Thank you in advance for your help!

The form for the random effects look OK, but this loop feels wrong:

Here, you are going to be executing Yobs[s] ~ multi_normal_cholesky(mu[s], SIGMA[s]); a total of P times. I think you want to rewrite this as

for (s in 1:S) {
  Yobs[s] ~ multi_normal_cholesky(mu[s], SIGMA[s]);
  for (p in 1:P) {
    to_vector(phi[p, s]) ~ std_normal();
  }
}

If P is at all large you’ll be getting the wrong answer (counting each Yobs a total of P times) and running much more slowly.

You also don’t need to save SIGMA as a transformed parameter—it’ll produce a lot of I/O, which is slow, especially on clusters. It’s better to recreate it in generated quantities in terms of overall speed—computation in generated quantities is super fast because it’s just primitive values rather than autodiff.

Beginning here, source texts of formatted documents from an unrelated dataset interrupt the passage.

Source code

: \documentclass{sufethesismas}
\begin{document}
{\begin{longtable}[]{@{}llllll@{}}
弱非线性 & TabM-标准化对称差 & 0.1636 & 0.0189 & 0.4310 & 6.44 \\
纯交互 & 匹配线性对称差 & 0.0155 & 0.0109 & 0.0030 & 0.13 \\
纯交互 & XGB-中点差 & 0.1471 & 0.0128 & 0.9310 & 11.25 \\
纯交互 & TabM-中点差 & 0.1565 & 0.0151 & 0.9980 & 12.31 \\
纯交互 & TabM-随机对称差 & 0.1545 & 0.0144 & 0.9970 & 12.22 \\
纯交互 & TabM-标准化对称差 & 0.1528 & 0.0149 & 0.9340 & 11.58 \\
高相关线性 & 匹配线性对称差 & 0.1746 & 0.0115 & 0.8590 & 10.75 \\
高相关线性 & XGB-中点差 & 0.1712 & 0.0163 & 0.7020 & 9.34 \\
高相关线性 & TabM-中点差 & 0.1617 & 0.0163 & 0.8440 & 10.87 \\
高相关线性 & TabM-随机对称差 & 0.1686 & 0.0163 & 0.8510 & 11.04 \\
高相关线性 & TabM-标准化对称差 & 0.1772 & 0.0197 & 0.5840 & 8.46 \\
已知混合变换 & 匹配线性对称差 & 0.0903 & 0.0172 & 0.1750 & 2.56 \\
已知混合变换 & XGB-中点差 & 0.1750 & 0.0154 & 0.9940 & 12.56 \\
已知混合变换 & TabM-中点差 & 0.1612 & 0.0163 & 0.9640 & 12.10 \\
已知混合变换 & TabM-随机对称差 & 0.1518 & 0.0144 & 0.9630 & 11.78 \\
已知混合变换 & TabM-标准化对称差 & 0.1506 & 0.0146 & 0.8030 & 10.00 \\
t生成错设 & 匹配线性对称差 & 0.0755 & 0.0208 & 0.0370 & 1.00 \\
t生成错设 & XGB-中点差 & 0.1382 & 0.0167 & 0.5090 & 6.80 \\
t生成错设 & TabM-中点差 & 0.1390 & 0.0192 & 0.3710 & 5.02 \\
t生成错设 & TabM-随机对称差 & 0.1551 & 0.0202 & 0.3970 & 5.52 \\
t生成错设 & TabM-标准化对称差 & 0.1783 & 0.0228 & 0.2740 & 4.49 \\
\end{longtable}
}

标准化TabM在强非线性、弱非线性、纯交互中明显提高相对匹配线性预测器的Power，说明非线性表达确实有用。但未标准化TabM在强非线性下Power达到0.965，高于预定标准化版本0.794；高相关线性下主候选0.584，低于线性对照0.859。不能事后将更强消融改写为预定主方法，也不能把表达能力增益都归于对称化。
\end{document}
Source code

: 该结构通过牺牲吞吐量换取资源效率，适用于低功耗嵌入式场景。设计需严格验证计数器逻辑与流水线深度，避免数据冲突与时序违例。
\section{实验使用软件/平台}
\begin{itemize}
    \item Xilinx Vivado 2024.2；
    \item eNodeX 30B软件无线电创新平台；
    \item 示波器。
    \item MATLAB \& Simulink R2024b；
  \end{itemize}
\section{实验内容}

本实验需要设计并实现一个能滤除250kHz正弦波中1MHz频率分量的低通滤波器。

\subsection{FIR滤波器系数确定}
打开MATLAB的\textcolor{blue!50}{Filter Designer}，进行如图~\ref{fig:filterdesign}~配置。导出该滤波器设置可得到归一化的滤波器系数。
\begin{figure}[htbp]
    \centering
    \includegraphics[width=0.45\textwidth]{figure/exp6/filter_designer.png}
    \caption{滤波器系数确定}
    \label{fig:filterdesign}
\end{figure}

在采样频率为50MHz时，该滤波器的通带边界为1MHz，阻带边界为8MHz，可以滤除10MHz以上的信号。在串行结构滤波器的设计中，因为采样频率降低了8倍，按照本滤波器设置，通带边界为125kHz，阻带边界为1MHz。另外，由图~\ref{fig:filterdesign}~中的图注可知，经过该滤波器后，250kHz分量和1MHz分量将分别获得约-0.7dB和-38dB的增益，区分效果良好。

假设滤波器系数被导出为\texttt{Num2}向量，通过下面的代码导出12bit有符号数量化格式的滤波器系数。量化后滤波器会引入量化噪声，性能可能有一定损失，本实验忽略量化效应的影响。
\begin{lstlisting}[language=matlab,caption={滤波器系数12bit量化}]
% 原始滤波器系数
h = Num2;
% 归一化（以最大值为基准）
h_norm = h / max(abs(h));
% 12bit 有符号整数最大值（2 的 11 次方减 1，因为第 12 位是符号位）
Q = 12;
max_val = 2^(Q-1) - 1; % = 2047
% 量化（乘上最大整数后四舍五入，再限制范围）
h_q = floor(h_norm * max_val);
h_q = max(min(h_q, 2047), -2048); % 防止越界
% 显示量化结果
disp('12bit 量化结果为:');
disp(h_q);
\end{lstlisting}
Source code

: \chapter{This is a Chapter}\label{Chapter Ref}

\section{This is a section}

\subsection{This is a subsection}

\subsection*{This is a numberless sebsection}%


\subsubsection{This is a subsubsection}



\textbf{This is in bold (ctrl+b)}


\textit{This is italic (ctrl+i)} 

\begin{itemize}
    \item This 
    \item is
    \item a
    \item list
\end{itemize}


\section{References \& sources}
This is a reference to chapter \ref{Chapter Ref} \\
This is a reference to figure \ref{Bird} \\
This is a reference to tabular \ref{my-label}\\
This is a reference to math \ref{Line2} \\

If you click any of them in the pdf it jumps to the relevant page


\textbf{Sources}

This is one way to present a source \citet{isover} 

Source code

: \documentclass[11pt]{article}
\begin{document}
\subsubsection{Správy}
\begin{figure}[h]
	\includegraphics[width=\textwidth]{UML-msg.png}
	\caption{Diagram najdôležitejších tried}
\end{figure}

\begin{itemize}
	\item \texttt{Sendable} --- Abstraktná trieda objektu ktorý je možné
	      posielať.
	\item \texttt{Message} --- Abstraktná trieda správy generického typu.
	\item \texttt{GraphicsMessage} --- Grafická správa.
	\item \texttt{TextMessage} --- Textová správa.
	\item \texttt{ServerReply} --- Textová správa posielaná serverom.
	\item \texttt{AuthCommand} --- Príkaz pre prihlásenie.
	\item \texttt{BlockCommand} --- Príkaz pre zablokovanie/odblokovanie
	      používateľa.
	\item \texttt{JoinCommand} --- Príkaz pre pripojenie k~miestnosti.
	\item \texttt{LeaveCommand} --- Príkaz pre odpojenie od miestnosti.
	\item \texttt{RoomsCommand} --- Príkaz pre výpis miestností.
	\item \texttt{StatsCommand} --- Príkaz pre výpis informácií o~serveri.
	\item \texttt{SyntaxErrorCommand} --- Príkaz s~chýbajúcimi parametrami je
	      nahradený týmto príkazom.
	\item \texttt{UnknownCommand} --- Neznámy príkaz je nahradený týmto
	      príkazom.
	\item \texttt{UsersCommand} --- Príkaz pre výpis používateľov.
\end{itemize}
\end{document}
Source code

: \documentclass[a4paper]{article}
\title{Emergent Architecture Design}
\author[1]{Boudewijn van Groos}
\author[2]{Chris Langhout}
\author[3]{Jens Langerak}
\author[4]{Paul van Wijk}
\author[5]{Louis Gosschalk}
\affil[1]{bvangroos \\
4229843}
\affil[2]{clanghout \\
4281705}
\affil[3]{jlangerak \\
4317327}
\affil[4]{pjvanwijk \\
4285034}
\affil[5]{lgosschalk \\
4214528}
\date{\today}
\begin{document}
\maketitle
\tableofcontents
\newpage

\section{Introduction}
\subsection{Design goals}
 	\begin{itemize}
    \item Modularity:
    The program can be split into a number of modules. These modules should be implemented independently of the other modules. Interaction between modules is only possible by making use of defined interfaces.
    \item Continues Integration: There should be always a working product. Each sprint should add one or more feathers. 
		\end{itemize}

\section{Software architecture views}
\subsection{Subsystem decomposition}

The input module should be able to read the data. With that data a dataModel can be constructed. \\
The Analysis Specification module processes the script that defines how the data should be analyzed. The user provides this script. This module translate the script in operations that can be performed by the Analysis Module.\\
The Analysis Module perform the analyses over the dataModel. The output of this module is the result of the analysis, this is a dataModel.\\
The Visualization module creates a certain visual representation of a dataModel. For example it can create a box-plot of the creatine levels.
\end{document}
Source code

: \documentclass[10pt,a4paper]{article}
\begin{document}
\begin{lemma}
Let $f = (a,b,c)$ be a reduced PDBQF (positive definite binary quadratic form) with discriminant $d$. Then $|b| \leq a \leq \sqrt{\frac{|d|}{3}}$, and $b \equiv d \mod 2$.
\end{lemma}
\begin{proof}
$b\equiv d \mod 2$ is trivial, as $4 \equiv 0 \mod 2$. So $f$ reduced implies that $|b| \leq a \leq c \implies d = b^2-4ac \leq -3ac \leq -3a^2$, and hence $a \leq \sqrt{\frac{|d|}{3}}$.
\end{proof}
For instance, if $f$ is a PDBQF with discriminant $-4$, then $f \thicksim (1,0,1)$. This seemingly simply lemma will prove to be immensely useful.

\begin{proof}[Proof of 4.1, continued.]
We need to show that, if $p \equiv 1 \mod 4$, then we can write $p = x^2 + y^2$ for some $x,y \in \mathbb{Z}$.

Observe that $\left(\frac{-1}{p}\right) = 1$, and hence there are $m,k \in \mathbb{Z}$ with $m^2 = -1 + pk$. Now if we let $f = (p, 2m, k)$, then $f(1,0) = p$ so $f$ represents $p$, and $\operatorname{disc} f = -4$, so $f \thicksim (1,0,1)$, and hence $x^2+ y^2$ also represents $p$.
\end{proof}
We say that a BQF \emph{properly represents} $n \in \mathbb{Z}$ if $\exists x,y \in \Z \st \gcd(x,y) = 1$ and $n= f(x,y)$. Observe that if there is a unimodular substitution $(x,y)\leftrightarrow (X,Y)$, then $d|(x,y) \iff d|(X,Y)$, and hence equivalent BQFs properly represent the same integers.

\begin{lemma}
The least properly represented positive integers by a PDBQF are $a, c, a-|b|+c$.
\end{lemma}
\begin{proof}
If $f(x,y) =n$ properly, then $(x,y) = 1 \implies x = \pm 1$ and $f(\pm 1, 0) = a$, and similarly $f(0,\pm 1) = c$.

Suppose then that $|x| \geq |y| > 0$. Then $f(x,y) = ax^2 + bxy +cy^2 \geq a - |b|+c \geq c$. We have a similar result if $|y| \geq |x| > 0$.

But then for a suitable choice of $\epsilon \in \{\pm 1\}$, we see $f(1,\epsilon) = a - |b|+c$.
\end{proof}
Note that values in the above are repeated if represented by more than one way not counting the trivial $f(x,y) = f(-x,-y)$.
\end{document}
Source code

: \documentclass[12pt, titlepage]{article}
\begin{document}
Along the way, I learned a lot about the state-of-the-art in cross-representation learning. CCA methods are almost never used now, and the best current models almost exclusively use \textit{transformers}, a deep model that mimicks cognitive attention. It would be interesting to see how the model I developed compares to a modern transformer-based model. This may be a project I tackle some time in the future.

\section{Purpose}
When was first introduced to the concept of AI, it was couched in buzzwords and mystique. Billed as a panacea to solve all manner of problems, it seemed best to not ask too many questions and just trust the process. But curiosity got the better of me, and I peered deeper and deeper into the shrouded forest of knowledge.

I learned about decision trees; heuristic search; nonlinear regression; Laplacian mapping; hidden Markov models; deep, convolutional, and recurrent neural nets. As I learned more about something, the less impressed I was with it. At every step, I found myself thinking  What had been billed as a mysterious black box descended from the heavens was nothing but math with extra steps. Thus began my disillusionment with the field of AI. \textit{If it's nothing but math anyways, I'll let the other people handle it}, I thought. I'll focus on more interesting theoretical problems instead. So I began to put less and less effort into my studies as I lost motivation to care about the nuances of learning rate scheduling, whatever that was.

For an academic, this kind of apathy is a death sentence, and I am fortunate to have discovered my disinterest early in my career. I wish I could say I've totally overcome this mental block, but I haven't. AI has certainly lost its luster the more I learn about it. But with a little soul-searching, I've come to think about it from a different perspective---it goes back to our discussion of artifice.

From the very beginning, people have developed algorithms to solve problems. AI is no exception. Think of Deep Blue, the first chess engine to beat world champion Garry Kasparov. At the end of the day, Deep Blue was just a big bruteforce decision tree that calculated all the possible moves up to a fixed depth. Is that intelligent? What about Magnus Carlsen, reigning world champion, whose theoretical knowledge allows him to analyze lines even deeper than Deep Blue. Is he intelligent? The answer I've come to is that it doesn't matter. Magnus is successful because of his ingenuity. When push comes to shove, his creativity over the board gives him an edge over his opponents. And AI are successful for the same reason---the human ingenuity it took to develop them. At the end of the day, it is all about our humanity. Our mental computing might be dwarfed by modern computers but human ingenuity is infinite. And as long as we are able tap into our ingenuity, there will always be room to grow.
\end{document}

You can get some more speedups by vectorizing some of the code in transformed parameters, but that’ll be minor.

The random effect form looks OK, but I can’t tell form a quick look if all the bounds are right with the T-P and t + P and so on. I you can somehow make those more naturally indexed it’d help. You can code it all to make things more efficient.

The main thing to do is to reduce the number of calls to multi_normal_cholesky.

Thank you for your suggestions! Just placing the call for multi_normal_cholesky likelihood outside the P loop seemed to work pretty well for speeding up the model - now it runs in a fraction of the time, even with multiple stations and species.

Best,
Matheus